Swords, knives, and other costume accessories should be short, soft, and flexible.
Avoid trick-or-treating alone. Walk in groups or with a trusted adult.
Fasten reflective tape to costumes and bags to help drivers see you.
Examine all treats for choking hazards and tampering before eating them. Limit the amount of treats you eat.
Hold a flashlight while trick-or-treating to help you see and others see you. Always WALK and don’t run from house to house.
Always test make-up in a small area first. Remove it before bedtime to prevent possible skin and eye irritation.
Look both ways before crossing the street. Use established crosswalks wherever possible.
Lower your risk for serious eye injury by not wearing decorative contact lenses.
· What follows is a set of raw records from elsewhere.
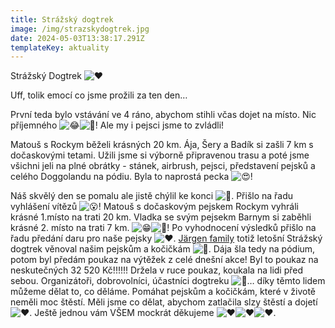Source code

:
 ```yaml
---
title: Strážský dogtrek
image: /img/strazskydogtrek.jpg
date: 2024-05-03T13:38:17.291Z
templateKey: aktuality
---
```

Strážský Dogtrek ![❤️](https://static.xx.fbcdn.net/images/emoji.php/v9/ted/2/16/2764.png)

Uff, tolik emocí co jsme prožili za ten den…

První teda bylo vstávání ve 4 ráno, abychom stihli včas dojet na místo. Nic příjemného ![😂](https://static.xx.fbcdn.net/images/emoji.php/v9/t6f/2/16/1f602.png)![🫢](https://static.xx.fbcdn.net/images/emoji.php/v9/t45/2/16/1fae2.png)! Ale my i pejsci jsme to zvládli! 

Matouš s Rockym běželi krásných 20 km. Ája, Šery a Badík si zašli 7 km s dočaskovými tetami. Užili jsme si výborně připravenou trasu a poté jsme všichni jeli na plné obrátky - stánek, airbrush, pejsci, představení pejsků a celého Doggolandu na pódiu. Byla to naprostá pecka ![😍](https://static.xx.fbcdn.net/images/emoji.php/v9/ta1/2/16/1f60d.png)!

Náš skvělý den se pomalu ale jistě chýlil ke konci ![🥰](https://static.xx.fbcdn.net/images/emoji.php/v9/t89/2/16/1f970.png). Přišlo na řadu vyhlášení vítězů ![😮](https://static.xx.fbcdn.net/images/emoji.php/v9/t60/2/16/1f62e.png)! Matouš s dočaskovým pejskem Rockym vyhráli krásné 1.místo na trati 20 km. Vladka se svým pejsekm Barnym si zaběhli krásné 2. místo na trati 7 km. ![😁](https://static.xx.fbcdn.net/images/emoji.php/v9/tee/2/16/1f601.png)![🥰](https://static.xx.fbcdn.net/images/emoji.php/v9/t89/2/16/1f970.png)! Po vyhodnocení výsledků přišlo na řadu předání daru pro naše pejsky ![❤️](https://static.xx.fbcdn.net/images/emoji.php/v9/ted/2/16/2764.png). [Järgen family](https://www.jargenfamily.cz) totiž letošní Strážský dogtrek věnoval našim pejskům a kočičkám ![💛](https://static.xx.fbcdn.net/images/emoji.php/v9/tb4/2/16/1f49b.png). Dája šla tedy na pódium, potom byl předám poukaz na výtěžek z celé dnešní akce! Byl to poukaz na neskutečných 32 520 Kč!!!!!! Držela v ruce poukaz, koukala na lidi před sebou. Organizátoři, dobrovolníci, účastníci dogtreku ![🥹](https://static.xx.fbcdn.net/images/emoji.php/v9/t12/2/16/1f979.png)… díky těmto lidem můžeme dělat to, co děláme. Pomáhat pejskům a kočičkám, které v životě neměli moc štěstí. Měli jsme co dělat, abychom zatlačila slzy štěstí a dojetí ![❤️](https://static.xx.fbcdn.net/images/emoji.php/v9/ted/2/16/2764.png). Ještě jednou vám VŠEM mockrát děkujeme ![❤️](https://static.xx.fbcdn.net/images/emoji.php/v9/ted/2/16/2764.png)![❤️](https://static.xx.fbcdn.net/images/emoji.php/v9/ted/2/16/2764.png)![❤️](https://static.xx.fbcdn.net/images/emoji.php/v9/ted/2/16/2764.png).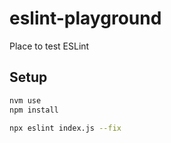 # eslint-playground
Place to test ESLint

## Setup

```bash
nvm use
npm install

npx eslint index.js --fix
```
Only walk on sidewalks whenever possible, or on the far edge of the road facing traffic to stay safe.
Wear well-fitting masks, costumes, and shoes to avoid blocked vision, trips, and falls.
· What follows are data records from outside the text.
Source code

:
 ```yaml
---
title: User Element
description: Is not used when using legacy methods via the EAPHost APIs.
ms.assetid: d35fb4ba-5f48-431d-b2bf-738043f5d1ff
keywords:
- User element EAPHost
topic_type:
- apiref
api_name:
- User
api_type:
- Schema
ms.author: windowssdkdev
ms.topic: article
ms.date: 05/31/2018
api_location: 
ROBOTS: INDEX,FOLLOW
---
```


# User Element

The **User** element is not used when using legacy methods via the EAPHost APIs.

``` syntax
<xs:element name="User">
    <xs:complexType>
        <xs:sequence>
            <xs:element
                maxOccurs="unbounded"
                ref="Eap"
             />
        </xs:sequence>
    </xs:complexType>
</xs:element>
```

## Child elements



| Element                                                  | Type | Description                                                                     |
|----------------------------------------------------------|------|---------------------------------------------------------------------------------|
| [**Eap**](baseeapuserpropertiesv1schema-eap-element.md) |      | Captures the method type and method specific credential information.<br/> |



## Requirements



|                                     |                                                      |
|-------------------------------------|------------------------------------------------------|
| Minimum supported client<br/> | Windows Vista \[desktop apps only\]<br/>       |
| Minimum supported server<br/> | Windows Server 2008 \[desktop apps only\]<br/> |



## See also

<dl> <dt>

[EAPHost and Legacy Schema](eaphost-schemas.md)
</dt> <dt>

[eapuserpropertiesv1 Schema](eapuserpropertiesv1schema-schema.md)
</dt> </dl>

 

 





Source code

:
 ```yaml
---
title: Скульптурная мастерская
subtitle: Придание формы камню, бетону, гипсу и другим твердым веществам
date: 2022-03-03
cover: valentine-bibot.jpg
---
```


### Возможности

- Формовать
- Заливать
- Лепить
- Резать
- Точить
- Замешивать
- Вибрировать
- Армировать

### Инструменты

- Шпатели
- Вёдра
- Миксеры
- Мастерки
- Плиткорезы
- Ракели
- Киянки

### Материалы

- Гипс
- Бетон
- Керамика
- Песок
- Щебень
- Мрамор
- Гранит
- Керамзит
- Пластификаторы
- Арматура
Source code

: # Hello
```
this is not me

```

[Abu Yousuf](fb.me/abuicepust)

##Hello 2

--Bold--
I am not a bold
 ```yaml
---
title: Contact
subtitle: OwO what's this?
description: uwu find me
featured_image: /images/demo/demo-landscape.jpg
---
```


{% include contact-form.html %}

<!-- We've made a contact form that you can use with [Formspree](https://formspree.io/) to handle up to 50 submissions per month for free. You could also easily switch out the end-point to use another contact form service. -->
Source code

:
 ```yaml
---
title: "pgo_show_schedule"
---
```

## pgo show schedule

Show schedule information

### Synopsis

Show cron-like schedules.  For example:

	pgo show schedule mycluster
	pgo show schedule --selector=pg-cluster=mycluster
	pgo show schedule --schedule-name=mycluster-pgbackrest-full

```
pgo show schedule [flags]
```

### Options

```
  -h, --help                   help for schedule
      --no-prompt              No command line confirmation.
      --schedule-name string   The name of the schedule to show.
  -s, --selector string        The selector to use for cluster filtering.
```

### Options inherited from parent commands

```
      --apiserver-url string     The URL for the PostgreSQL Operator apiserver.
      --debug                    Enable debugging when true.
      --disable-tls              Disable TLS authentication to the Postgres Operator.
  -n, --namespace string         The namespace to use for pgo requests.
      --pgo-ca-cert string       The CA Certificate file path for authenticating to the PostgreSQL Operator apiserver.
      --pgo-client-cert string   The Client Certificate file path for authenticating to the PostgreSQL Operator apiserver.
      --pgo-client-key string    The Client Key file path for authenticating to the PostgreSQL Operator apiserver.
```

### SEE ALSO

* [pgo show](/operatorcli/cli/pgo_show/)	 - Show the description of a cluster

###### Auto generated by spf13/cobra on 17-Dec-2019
Eat only factory-wrapped treats. Avoid eating homemade treats made by strangers.
Enter homes only if you’re with a trusted adult. Only visit well-lit houses. Never accept rides from strangers.
Never walk near lit candles or luminaries. Be sure to wear flame-resistant costumes.
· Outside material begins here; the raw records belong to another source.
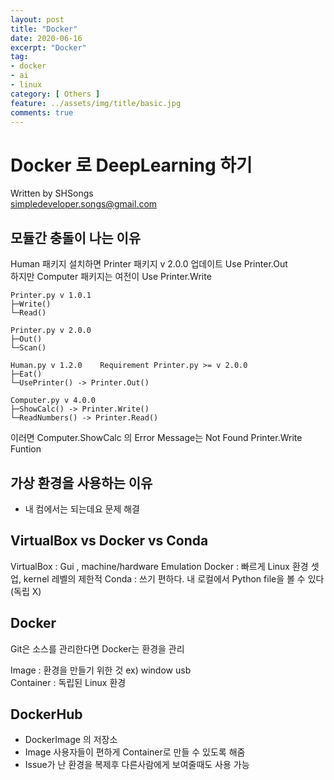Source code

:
 ```yaml
---
layout: post
title: "Docker"
date: 2020-06-16
excerpt: "Docker"
tag:
- docker
- ai
- linux
category: [ Others ]
feature: ../assets/img/title/basic.jpg
comments: true
---
```


# Docker 로 DeepLearning 하기
Written by SHSongs  
simpledeveloper.songs@gmail.com

## 모듈간 충돌이 나는 이유 
 
Human 패키지 설치하면 Printer 패키지 v 2.0.0 업데이트  Use Printer.Out  
하지만 Computer 패키지는 여전이  Use Printer.Write  

```
Printer.py v 1.0.1   
├─Write()  
└─Read()  

Printer.py v 2.0.0 
├─Out()
└─Scan()
```

```
Human.py v 1.2.0    Requirement Printer.py >= v 2.0.0
├─Eat()
└─UsePrinter() -> Printer.Out()
```

```
Computer.py v 4.0.0
├─ShowCalc() -> Printer.Write()
└─ReadNumbers() -> Printer.Read()
```

이러면 Computer.ShowCalc 의 Error Message는 Not Found Printer.Write Funtion  


## 가상 환경을 사용하는 이유

- 내 컴에서는 되는데요 문제 해결


## VirtualBox vs Docker vs Conda

VirtualBox : Gui , machine/hardware Emulation
Docker : 빠르게 Linux 환경 셋업, kernel 레벨의 제한적
Conda : 쓰기 편하다. 내 로컬에서 Python file을 볼 수 있다 (독립 X)


## Docker

Git은 소스를 관리한다면 Docker는 환경을 관리  

Image : 환경을 만들기 위한 것 ex) window usb  
Container : 독립된 Linux 환경


## DockerHub

- DockerImage 의 저장소
- Image 사용자들이 편하게 Container로 만들 수 있도록 해줌
- Issue가 난 환경을 복제후 다른사람에게 보여줄때도 사용 가능

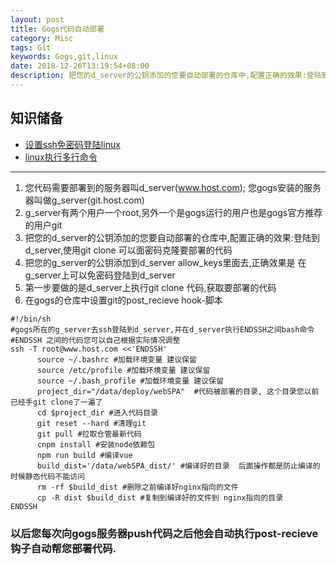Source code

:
 ```yaml
---
layout: post
title: Gogs代码自动部署
category: Misc
tags: Git
keywords: Gogs,git,linux
date: 2018-12-26T13:19:54+08:00
description: 把您的d_server的公钥添加的您要自动部署的仓库中,配置正确的效果:登陆到d_server,使用git clone 可以面密码克隆要部署的代码
---
```


## 知识储备

* [设置ssh免密码登陆linux](https://www.jianshu.com/p/e9db116fef8c)
* [linux执行多行命令](https://stackoverflow.com/questions/4412238/what-is-the-cleanest-way-to-ssh-and-run-multiple-commands-in-bash)

***

1. 您代码需要部署到的服务器叫d_server(www.host.com); 您gogs安装的服务器叫做g_server(git.host.com)
2. g_server有两个用户一个root,另外一个是gogs运行的用户也是gogs官方推荐的用户git
3. 把您的d_server的公钥添加的您要自动部署的仓库中,配置正确的效果:登陆到d_server,使用git clone 可以面密码克隆要部署的代码
4. 把您的g_server的公钥添加到d_server allow_keys里面去,正确效果是 在g_server上可以免密码登陆到d_server
5. 第一步要做的是d_server上执行git clone 代码,获取要部署的代码
6. 在gogs的仓库中设置git的post_recieve hook-脚本

```shell
#!/bin/sh
#gogs所在的g_server去ssh登陆到d_server,并在d_server执行ENDSSH之间bash命令
#ENDSSH 之间的代码您可以自己根据实际情况调整
ssh -T root@www.host.com <<'ENDSSH'
      source ~/.bashrc #加载环境变量 建议保留
      source /etc/profile #加载环境变量 建议保留
      source ~/.bash_profile #加载环境变量 建议保留
      project_dir="/data/deploy/webSPA"  #代码被部署的目录, 这个目录您以前已经手git clone了一遍了
      cd $project_dir #进入代码目录
      git reset --hard #清理git 
      git pull #拉取仓管最新代码
      cnpm install #安装node依赖包
      npm run build #编译vue
      build_dist='/data/webSPA_dist/' #编译好的目录  后面操作都是防止编译的时候静态代码不能访问
      rm -rf $build_dist #删除之前编译好nginx指向的文件
      cp -R dist $build_dist #复制到编译好的文件到 nginx指向的目录
ENDSSH
```

### 以后您每次向gogs服务器push代码之后他会自动执行post-recieve 钩子自动帮您部署代码.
With a ghoulish night full of sweets and fun ahead of you, it’s also good to wear comfortable and supportive shoes to prevent blisters or sprains. Always check the weather and bundle up; October in Michigan can be quite chilly, so don’t forget Dracula’s mittens.
Be sure an adult or older child carries a charged cell phone in case of emergencies, too. If older children are trick-or-treating without a chaperone this year, encourage them to stay with a trusted a group in known neighborhoods the entire night.
Let’s work together to make sure this Halloween season ends on a spooktacular note; Michigan won’t need any more walking zombies this Friday night!